### Goal of the exercise
Through the line with "think are right." and starting from the first line, return the records below word for word, with pictures left out.

### Input material
= = = = =
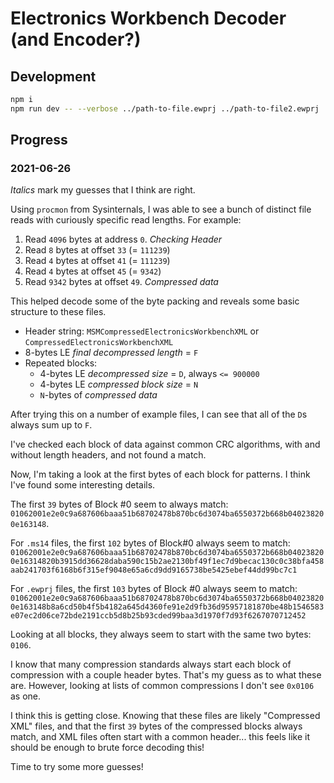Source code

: # Electronics Workbench Decoder (and Encoder?)

## Development

```bash
npm i
npm run dev -- --verbose ../path-to-file.ewprj ../path-to-file2.ewprj
```

## Progress

### 2021-06-26

_Italics_ mark my guesses that I think are right.

Using `procmon` from Sysinternals, I was able to see a bunch of distinct file reads with curiously specific read lengths. For example:

1. Read `4096` bytes at address `0`. _Checking Header_
2. Read `8` bytes at offset `33` (= `111239`)
3. Read `4` bytes at offset `41` (= `111239`)
4. Read `4` bytes at offset `45` (= `9342`)
5. Read `9342` bytes at offset `49`. _Compressed data_

This helped decode some of the byte packing and reveals some basic structure to these files.

- Header string: `MSMCompressedElectronicsWorkbenchXML` or `CompressedElectronicsWorkbenchXML`
- 8-bytes LE _final decompressed length_ = `F`
- Repeated blocks:
  - 4-bytes LE _decompressed size_ = `D`, always `<= 900000`
  - 4-bytes LE _compressed block size_ = `N`
  - `N`\-bytes of _compressed data_

After trying this on a number of example files, I can see that all of the `D`s always sum up to `F`.

I've checked each block of data against common CRC algorithms, with and without length headers, and not found a match.

Now, I'm taking a look at the first bytes of each block for patterns. I think I've found some interesting details.

The first `39` bytes of Block #0 seem to always match: `01062001e2e0c9a687606baaa51b68702478b870bc6d3074ba6550372b668b040238200e163148`.

For `.ms14` files, the first `102` bytes of Block#0 always seem to match: `01062001e2e0c9a687606baaa51b68702478b870bc6d3074ba6550372b668b040238200e16314820b3915dd36628daba590c15b2ae2130bf49f1ec7d9becac130c0c38bfa458aab241703f6168b6f315ef9048e65a6cd9dd9165738be5425ebef44dd99bc7c1`

For `.ewprj` files, the first `103` bytes of Block #0 always seem to match: `01062001e2e0c9a687606baaa51b68702478b870bc6d3074ba6550372b668b040238200e163148b8a6cd50b4f5b4182a645d4360fe91e2d9fb36d95957181870be48b1546583e07ec2d06ce72bde2191ccb5d8b25b93cded99baa3d1970f7d93f6267070712452`

Looking at all blocks, they always seem to start with the same two bytes: `0106`.

I know that many compression standards always start each block of compression with a couple header bytes. That's my guess as to what these are. However, looking at lists of common compressions I don't see `0x0106` as one.

I think this is getting close. Knowing that these files are likely "Compressed XML" files, and that the first `39` bytes of the compressed blocks always match, and XML files often start with a common header... this feels like it should be enough to brute force decoding this!

Time to try some more guesses!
= = = = =
### Answer section
Source code

: # Electronics Workbench Decoder (and Encoder?)

## Development

```bash
npm i
npm run dev -- --verbose ../path-to-file.ewprj ../path-to-file2.ewprj
```

## Progress

### 2021-06-26

_Italics_ mark my guesses that I think are right.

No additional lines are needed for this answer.